* _BRIEF_
Give the number of lines containing "efficiently" in this listing, with no other words.

*-*-*

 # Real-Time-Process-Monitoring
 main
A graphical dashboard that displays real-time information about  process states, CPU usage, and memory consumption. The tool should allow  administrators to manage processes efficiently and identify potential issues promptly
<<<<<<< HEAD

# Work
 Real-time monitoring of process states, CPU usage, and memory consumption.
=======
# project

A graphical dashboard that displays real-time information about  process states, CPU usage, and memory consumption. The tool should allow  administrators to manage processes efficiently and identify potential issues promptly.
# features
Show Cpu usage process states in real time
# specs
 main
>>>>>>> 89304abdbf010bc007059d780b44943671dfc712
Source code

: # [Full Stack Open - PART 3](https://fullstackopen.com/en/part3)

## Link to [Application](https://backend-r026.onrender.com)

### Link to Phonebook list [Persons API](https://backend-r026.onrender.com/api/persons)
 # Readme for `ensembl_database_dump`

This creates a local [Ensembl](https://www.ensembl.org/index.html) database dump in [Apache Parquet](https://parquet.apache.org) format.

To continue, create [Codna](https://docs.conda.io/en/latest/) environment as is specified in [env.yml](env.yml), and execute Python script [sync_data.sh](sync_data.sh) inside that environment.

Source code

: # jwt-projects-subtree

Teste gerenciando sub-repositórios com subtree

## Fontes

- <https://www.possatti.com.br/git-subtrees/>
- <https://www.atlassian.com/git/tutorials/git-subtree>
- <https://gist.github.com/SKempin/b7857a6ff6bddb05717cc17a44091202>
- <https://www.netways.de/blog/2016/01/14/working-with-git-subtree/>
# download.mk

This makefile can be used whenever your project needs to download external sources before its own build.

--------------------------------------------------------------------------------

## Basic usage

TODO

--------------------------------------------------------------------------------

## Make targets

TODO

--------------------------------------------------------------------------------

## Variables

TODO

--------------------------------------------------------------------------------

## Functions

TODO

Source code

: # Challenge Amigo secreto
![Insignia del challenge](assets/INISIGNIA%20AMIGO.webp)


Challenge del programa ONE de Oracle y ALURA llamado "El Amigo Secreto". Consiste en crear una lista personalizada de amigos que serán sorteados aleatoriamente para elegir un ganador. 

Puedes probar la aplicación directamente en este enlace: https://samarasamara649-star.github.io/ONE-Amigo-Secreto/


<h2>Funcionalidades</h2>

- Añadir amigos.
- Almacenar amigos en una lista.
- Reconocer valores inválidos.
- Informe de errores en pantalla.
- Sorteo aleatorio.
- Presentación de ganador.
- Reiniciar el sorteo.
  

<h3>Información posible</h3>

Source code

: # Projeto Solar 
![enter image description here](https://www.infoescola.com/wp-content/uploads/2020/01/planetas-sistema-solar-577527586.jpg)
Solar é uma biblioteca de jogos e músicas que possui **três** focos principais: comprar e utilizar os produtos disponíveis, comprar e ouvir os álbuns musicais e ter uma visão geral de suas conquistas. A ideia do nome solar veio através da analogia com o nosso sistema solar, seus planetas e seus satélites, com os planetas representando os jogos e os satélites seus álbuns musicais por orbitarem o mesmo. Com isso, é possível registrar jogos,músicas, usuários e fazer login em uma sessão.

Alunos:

*-*-*

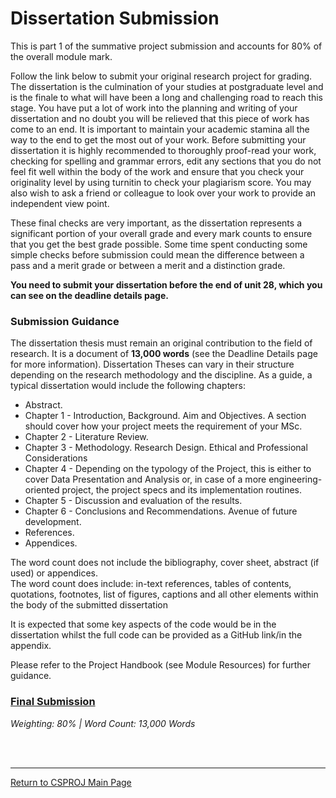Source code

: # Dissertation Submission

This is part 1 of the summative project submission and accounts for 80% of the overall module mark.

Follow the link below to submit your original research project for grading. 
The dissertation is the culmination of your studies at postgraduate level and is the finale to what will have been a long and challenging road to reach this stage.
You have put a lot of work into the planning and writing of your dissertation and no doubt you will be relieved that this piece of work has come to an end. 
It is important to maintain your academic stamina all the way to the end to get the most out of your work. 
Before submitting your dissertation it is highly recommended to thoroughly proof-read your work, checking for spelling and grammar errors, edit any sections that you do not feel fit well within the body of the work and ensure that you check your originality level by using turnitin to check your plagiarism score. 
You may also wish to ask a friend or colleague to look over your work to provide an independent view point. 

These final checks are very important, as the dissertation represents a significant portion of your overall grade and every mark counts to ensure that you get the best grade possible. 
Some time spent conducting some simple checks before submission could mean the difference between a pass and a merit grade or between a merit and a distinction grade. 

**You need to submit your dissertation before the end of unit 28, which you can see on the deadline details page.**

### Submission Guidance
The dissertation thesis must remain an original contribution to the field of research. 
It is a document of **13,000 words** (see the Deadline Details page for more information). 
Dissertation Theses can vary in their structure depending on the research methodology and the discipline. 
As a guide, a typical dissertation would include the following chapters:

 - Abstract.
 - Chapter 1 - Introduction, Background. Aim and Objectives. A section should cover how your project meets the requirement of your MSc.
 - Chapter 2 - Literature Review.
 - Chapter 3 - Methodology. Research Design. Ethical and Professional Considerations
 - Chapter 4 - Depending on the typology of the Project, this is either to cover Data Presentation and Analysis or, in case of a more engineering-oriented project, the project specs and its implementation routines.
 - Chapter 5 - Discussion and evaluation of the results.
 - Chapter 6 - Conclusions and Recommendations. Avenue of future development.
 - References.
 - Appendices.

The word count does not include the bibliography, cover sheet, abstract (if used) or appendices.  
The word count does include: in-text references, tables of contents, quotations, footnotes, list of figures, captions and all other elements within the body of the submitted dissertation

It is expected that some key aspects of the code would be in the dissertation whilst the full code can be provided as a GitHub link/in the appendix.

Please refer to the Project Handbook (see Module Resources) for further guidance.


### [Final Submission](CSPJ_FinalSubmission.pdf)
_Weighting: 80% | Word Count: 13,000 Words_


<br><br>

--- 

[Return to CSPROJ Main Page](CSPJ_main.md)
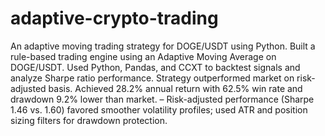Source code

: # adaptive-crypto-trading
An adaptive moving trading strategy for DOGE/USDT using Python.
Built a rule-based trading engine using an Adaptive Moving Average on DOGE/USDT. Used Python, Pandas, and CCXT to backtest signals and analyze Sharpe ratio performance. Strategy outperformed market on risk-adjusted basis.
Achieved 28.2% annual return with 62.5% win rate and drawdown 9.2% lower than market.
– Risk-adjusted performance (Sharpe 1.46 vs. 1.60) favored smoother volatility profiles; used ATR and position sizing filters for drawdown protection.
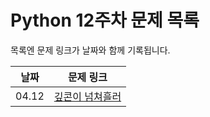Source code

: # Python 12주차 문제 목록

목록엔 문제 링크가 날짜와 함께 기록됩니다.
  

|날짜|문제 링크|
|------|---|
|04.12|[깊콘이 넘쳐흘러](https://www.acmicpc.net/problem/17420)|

*-*-*

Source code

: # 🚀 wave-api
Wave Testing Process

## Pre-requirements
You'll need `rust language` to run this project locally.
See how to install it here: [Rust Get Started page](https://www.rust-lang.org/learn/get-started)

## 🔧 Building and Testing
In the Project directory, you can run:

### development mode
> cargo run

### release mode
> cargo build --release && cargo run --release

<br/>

*-*-*

* _FINISHED EXERCISE_
2